How is enlarged prostate treated?
Treatments for enlarged prostate include:
Lifestyle changes: These can include reducing liquid intake, bladder training (a program of urinating on schedule), abstaining from alcohol and caffeinated beverages and regularly exercising the pelvic muscles.
Medication: A class of medication called Alpha Blockers works to relax muscle fibers in the prostate and bladder. This relaxation allows for increased urine flow and less frequent urination. A second class of medication, called Alpha Reductase Inhibitors, works to block the hormones that cause the prostate to swell. Many patients will take a combination of these two types of medication.
Minimally invasive procedures: Our specialists are trained in two minimally invasive procedures that can help remove or reduce the obstructing prostate tissue:
- UroLift: For symptoms from an enlarged prostate, a new treatment is called UroLift, according to Daniel Kellner, MD, a Yale Medicine urologist who performs this procedure. The minimally invasive treatment is done in the doctor’s office on an outpatient basis. It solves the problem of a blocked urethra by inserting a tiny implant that pushes the enlarged prostate out of the way. No prostate tissue is removed, and the procedure takes about an hour.
- GreenLight laser treatment: One procedure that is commonly done by Yale Medicine urologists is GreenLight laser vaporization of the prostate.
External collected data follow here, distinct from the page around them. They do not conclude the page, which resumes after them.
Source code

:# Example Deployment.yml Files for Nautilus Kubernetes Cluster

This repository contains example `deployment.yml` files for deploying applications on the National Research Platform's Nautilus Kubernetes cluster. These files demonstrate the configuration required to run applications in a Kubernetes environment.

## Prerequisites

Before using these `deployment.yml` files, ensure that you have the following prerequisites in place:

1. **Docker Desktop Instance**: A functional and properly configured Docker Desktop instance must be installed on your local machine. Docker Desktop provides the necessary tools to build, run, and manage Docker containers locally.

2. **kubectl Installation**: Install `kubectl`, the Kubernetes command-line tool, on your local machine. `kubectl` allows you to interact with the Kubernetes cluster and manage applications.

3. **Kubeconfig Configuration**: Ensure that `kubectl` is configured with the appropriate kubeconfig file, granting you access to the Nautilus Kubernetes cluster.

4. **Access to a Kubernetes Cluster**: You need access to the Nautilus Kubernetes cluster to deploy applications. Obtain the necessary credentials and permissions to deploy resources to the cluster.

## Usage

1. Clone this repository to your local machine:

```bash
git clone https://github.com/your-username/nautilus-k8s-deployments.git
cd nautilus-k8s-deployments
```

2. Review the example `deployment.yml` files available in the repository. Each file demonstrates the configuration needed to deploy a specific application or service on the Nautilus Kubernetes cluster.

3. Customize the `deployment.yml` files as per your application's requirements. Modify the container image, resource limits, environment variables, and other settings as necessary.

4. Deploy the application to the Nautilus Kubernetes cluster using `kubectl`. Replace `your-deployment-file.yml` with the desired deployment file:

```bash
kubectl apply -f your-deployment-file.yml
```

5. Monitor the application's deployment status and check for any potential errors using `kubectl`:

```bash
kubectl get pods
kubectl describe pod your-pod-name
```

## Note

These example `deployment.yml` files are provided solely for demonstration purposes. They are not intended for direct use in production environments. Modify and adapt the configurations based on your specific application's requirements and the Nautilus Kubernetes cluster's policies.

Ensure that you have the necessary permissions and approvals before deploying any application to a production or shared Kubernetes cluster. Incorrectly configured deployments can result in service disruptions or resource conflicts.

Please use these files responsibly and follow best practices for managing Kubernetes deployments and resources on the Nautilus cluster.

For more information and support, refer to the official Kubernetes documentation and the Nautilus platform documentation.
In this procedure, laser energy is used to vaporize prostate tissue quickly and efficiently with minimal side effects. Patients can go home the same day and resume normal activities within 1-2 days.
- Prostatic arterial embolization: This new, outpatient procedure is performed by an interventional radiologist. Using only mild sedation, the doctor releases tiny beads into the arteries that supply the prostate gland, accessed through a small hole made in the wrist or groin. The beads (which can't be felt by the patient) travel through the body to the patient's prostatic arteries. Once there, the beads block off the blood flow to the swollen prostate, and over time the prostate gland then shrinks. The procedure takes about two hours, and patients go home the same day. Within a few weeks, symptoms of BPH (such as weak stream, urinating frequently, and incomplete emptying) improve dramatically. Most patients are then able to stop taking medications and have their catheter removed if one is present, says Raj Ayyagari, MD, a Yale Medicine interventional radiologist, who performs this procedure at Yale New Haven Hospital. There has been no demonstrated impact on male sexual function, and in fact some patients actually experience improvement in erectile function.
Surgery: For severe cases of a very enlarged prostate, surgical removal of the prostate—called transurethral resection of the prostate (TURP)—may be the recommended course of action. Patients will decide with their doctor if aggressive treatment is warranted, depending on the size of the prostate and severity of symptoms.
How is Yale Medicine’s approach to treating enlarged prostate unique?
"Urologists at Yale Medicine can give you a personalized approach to prostate care for both benign and malignant conditions," says Dr. Honig.
Doctors at Yale Medicine work closely with specialists across all disciplines at Yale New Haven Hospital. Our doctors are dedicated to providing the latest treatments—all personalized to meet the needs of each patient. This collaboration between different departments and teams sets Yale Medicine apart in its standard of care.